When Matthew was 31/2 or 4 years old, his parents took him to medical
specialists on advice of their pediatrician. Diagnostic procedures revealed
that his speech and personality problems were related to poor vision and
limited hearing ability. He was fitted with aid and glasses and, once he became
acclimated to these devices, his speech began to improve and his personality
began to develop. For the first time since he was born he could see and
hear—and a whole new world opened up for him. It was much like that with the
deaf and dumb man to whom Jesus said, “Be opened!” Nothing could keep him
quiet—about Jesus’ gift to him—after that.[ii]
We, like Matthew, are able to flourish, once we’ve been given
opportunities for healing and hope. Hope, as it were, is sort of like a
hearing aid and glasses for us. It
opens us up too, like the deaf and mute man in our gospel today.
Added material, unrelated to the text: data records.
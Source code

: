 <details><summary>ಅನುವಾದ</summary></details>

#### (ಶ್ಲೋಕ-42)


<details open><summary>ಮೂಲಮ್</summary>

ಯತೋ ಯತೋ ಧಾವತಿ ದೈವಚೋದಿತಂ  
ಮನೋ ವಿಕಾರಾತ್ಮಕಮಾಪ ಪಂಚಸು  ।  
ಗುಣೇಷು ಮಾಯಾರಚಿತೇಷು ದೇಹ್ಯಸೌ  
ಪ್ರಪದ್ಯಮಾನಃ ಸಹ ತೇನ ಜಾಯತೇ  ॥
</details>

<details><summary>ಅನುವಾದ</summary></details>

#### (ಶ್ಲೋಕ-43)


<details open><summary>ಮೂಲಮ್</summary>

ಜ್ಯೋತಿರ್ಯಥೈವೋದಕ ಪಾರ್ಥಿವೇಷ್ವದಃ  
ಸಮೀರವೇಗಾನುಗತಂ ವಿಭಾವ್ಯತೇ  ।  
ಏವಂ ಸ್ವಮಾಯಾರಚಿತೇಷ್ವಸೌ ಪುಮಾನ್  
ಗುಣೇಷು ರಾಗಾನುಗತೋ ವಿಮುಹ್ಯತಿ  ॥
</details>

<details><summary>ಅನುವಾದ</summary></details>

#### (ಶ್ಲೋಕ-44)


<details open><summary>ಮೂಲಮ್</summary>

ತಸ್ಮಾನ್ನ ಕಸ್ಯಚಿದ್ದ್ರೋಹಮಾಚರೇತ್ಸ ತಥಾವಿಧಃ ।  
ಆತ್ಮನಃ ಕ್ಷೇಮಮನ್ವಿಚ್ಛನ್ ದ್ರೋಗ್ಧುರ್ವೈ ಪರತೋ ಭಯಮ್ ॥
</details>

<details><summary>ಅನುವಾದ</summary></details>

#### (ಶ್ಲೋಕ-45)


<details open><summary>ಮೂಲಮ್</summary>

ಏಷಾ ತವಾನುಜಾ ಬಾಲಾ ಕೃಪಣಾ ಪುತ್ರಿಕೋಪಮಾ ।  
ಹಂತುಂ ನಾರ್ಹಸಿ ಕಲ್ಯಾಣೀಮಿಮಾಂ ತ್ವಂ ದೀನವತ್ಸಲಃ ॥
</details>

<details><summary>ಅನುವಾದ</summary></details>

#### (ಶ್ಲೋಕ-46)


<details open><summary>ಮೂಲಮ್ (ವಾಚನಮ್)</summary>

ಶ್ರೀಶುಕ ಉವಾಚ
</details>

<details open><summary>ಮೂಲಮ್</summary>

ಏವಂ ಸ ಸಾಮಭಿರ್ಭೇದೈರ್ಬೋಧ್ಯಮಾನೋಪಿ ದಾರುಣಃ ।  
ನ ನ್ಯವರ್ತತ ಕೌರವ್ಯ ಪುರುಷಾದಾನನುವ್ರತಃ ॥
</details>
It seems at
times—from a worldly point of view—that the human race is on the brink of a
suicidal destination. Against all of the experiences of death and destruction
which pervade our present day—as
Christians we trust in God’s promises. We trust that God is still active and
working in the world, in our lives collectively and personally. We believe that
God fulfills God’s promises.
That’s why—like God’s people of
every age—we gather here to hear once again, as if for the first
time, those marvellous and refreshing words of our gospel, bringing healing and
hope: “Be opened.” The deaf and mute man is able to hear and speak because the
Messiah has come to transform him, to give him healing and new found hope for
his life. This healing and hope becomes contagious as the crowd witnesses it
and praises Christ with these words: “He has done everything well.” Because God in
Christ has healed and given this man and this crowd healing and new hope, it is
now possible for them to go out into their communities, and the wider world to
spread healing and hope there too.
All of us—in
one way or another—need this sort of healing and new found hope. All of us—in
one way or another—may feel or experience being in exile because of our various
forms of sin, illness, blindness and deafness. We may be blind and deaf due to our own prejudices;
our hasty or harsh judgments; our indifference to injustices; our calculated
silences; our speaking only in politically correct fashion; our sheltering
ourselves from the world’s needs and sufferings.
Over against all of this—all of our shortcomings and failures,
collectively and individually—the Good News of healing and hope is ours. Jesus
touches us and speaks to us to heal us and give us hope too. In our hearing and
speaking, may we, in turn, become bearers of Christ’s hope and healing to our
world.
May we, like Martin Luther King Jr. have enough hope and healing to
proclaim to the world:
I have the audacity to believe that peoples everywhere can have three
meals a day for their bodies, education and culture for their minds, and
dignity, equality and freedom for their spirits. I believe that what
self-centered people have torn down people other-centered can build up.[iii]
Then we, like the crowd who witnessed the Jesus at work giving the deaf
and mute man healing and hope, shall be able to proclaim: “He has done
everything well! It is the Lord’s doing, and it is marvellous in our sight!”
[i] F. Gay, The Friendship Book, 1990, meditation for May 10.
[ii] R. Andersen, D. Deffner, G. Bass, et. al., Sermon Illustrations For The Gospel Lessons (St. Louis: Concordia Publishing House, 1982), pp. 56-57.
[iii] Martin Luther King Jr., I Have a Dream (New York: Grosset & Dunlap Publishers, 1968) p. 133.